Warehousing has emerged as one of the most crucial aspects of the modern supply chain and has been a strong pillar especially during the recent lockdowns. With faster technology adoption, leveraging emerging innovations in AI, ML and IoT; warehousing today has evolved to go beyond just a storage facility and is a smarter, service driven operation. While this advancement has helped logistics and supply chain to reach newer heights, for most manufacturers and distributors, it continues to remain an under-utilised logistic service offering. It is important that industries and businesses understand the role and significance of efficient and cost effective warehousing, that can help accelerate the growth of the economy at large.
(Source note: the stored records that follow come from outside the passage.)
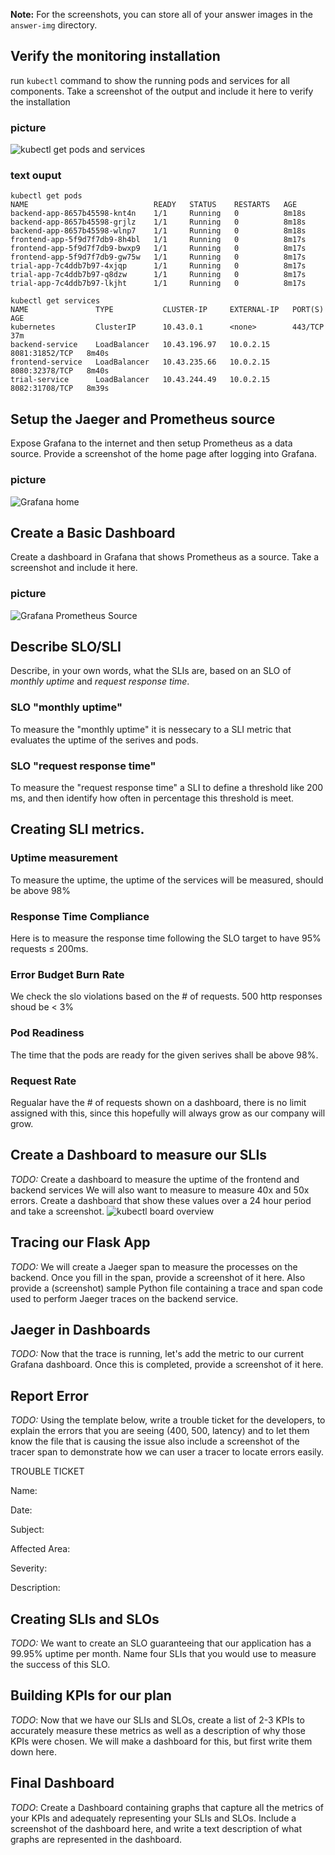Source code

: **Note:** For the screenshots, you can store all of your answer images in the `answer-img` directory.

## Verify the monitoring installation

run `kubectl` command to show the running pods and services for all components. Take a screenshot of the output and include it here to verify the installation
### picture
 ![kubectl get pods and services](answer-img/kubectl_get_pods_services.png)
### text ouput
```
kubectl get pods
NAME                            READY   STATUS    RESTARTS   AGE
backend-app-8657b45598-knt4n    1/1     Running   0          8m18s
backend-app-8657b45598-grjlz    1/1     Running   0          8m18s
backend-app-8657b45598-wlnp7    1/1     Running   0          8m18s
frontend-app-5f9d7f7db9-8h4bl   1/1     Running   0          8m17s
frontend-app-5f9d7f7db9-bwxp9   1/1     Running   0          8m17s
frontend-app-5f9d7f7db9-gw75w   1/1     Running   0          8m17s
trial-app-7c4ddb7b97-4xjqp      1/1     Running   0          8m17s
trial-app-7c4ddb7b97-q8dzw      1/1     Running   0          8m17s
trial-app-7c4ddb7b97-lkjht      1/1     Running   0          8m17s

kubectl get services
NAME               TYPE           CLUSTER-IP     EXTERNAL-IP   PORT(S)          AGE
kubernetes         ClusterIP      10.43.0.1      <none>        443/TCP          37m
backend-service    LoadBalancer   10.43.196.97   10.0.2.15     8081:31852/TCP   8m40s
frontend-service   LoadBalancer   10.43.235.66   10.0.2.15     8080:32378/TCP   8m40s
trial-service      LoadBalancer   10.43.244.49   10.0.2.15     8082:31708/TCP   8m39s
```
## Setup the Jaeger and Prometheus source
Expose Grafana to the internet and then setup Prometheus as a data source. Provide a screenshot of the home page after logging into Grafana.
### picture
 ![Grafana home](answer-img/grafana_home.png)

## Create a Basic Dashboard
Create a dashboard in Grafana that shows Prometheus as a source. Take a screenshot and include it here.
### picture
 ![Grafana Prometheus Source](answer-img/Grafana_promethues_source.png)

## Describe SLO/SLI
Describe, in your own words, what the SLIs are, based on an SLO of *monthly uptime* and *request response time*.
### SLO "monthly uptime"
To measure the "monthly uptime" it is nessecary to a SLI metric that evaluates the uptime of the serives and pods.
### SLO "request response time"
To measure the "request response time" a SLI to define a threshold like 200 ms, and then identify how often in percentage this threshold is meet.

## Creating SLI metrics.

### Uptime measurement
To measure the uptime, the uptime of the services will be measured, should be above 98%

### Response Time Compliance
Here is to measure the response time following the SLO target to have 95% requests ≤ 200ms.

### Error Budget Burn Rate
We check the slo violations based on the # of requests. 500 http responses shoud be < 3%

### Pod Readiness
The time that the pods are ready for the given serives shall be above 98%.

### Request Rate
Regualar have the # of requests shown on a dashboard, there is no limit assigned with this, since this hopefully will always grow as our company will grow.

## Create a Dashboard to measure our SLIs
*TODO:* Create a dashboard to measure the uptime of the frontend and backend services We will also want to measure to measure 40x and 50x errors. Create a dashboard that show these values over a 24 hour period and take a screenshot.
 ![kubectl board overview](answer-img/Grafana_overview.png)

## Tracing our Flask App
*TODO:*  We will create a Jaeger span to measure the processes on the backend. Once you fill in the span, provide a screenshot of it here. Also provide a (screenshot) sample Python file containing a trace and span code used to perform Jaeger traces on the backend service.

## Jaeger in Dashboards
*TODO:* Now that the trace is running, let's add the metric to our current Grafana dashboard. Once this is completed, provide a screenshot of it here.

## Report Error
*TODO:* Using the template below, write a trouble ticket for the developers, to explain the errors that you are seeing (400, 500, latency) and to let them know the file that is causing the issue also include a screenshot of the tracer span to demonstrate how we can user a tracer to locate errors easily.

TROUBLE TICKET

Name:

Date:

Subject:

Affected Area:

Severity:

Description:


## Creating SLIs and SLOs
*TODO:* We want to create an SLO guaranteeing that our application has a 99.95% uptime per month. Name four SLIs that you would use to measure the success of this SLO.

## Building KPIs for our plan
*TODO*: Now that we have our SLIs and SLOs, create a list of 2-3 KPIs to accurately measure these metrics as well as a description of why those KPIs were chosen. We will make a dashboard for this, but first write them down here.

## Final Dashboard
*TODO*: Create a Dashboard containing graphs that capture all the metrics of your KPIs and adequately representing your SLIs and SLOs. Include a screenshot of the dashboard here, and write a text description of what graphs are represented in the dashboard.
Here are the 5 benefits of outsourcing warehouse operations that can help businesses adopt leaner and more effective profit models:

1. Optimised resources: This is one of the primary benefits of outsourcing at large, and warehousing in particular. Having a self-managed warehouse operation requires dedicated resources in terms of people, money, time, as well as other extra cost factors. Outsourcing warehouse operations can help business owners and internal departments to be leaner, and focus on the company’s core competency. Company’s can also divert their resources to research, innovation, training and driving new business acquisition, while safely enjoying the benefits of expert warehouse management at a cost advantage, and minimal initial time investment;

2. Optimised operations: Managing warehousing operations is an integral part of the supply chain. Whether it be for temperature sensitive products like food & pharmaceuticals to automotive parts, electronics and garments, the outsourced partner can provide optimsation across the various functions inside the warehouse ensuring that each product and customer is treated with the differentiation they require. Working with an outsourced partner allows cross training and implementation of best practices across various product categories to ensure expert management of storage, put away, retrieval, inventory management, packaging and other customised value added services;

3. Enhanced Market Reach: A self-managed warehouse set-up demands considerable CAPEX investments and resources for continuous management, which could be a roadblock for the business if this is not managed efficiently as importance is not given and additional investment in scale, operations will hurt the company’s top & bottom line.  Working with the correct outsourced partner can enable company’s to leverage on the logistics partner’s existing and ever expanding network thus making the product available closer to the company’s end user. Making it easier for quicker expansion without the investment and giving a better visibility of OPEXs;

4. Agility and scalability: Depending upon specific market needs, businesses can choose to scale up or downsize their storage and distribution operations, gain access to long term or project based strategic warehouse locations or even access sector specific expert warehousing solutions for specialised or customised needs, on a short or long term requirement. This can go a long way in helping a business to manage its bottom line, optimise resources while enhancing market reach and meeting specialised consumer demands at a comparatively shorter turnaround time;

5. Access to latest tech enabled services: Outsourcing warehouse operations and management to experts can help businesses to leverage the best in emerging tech innovations, which in turn, can help them enjoy effective and efficient warehouse service. This can mean better storage, packaging, kitting or accurate handling of temperature sensitive cargo, along with a more transparent and engaging business operations. From getting a real time update on cargo movement and storage, to having a dedicated dashboard with regular and well measured inventory status, tech adoption has helped clients to make better and faster decision making;

During the lockdown, a few businesses could operate, warehousing was one of them as it is considered an essential service. In many states, even the operations of non-essential items was allowed to operate inside warehouses. Several companies that managed their own warehouses were adversely affected as they couldn’t get their products to customers. This is driving a shift in the mindset of consumers to look at handing over their operations externally to reputed 3PL service providers, so that they can ensure that there are minimal hiccups in their supply chain.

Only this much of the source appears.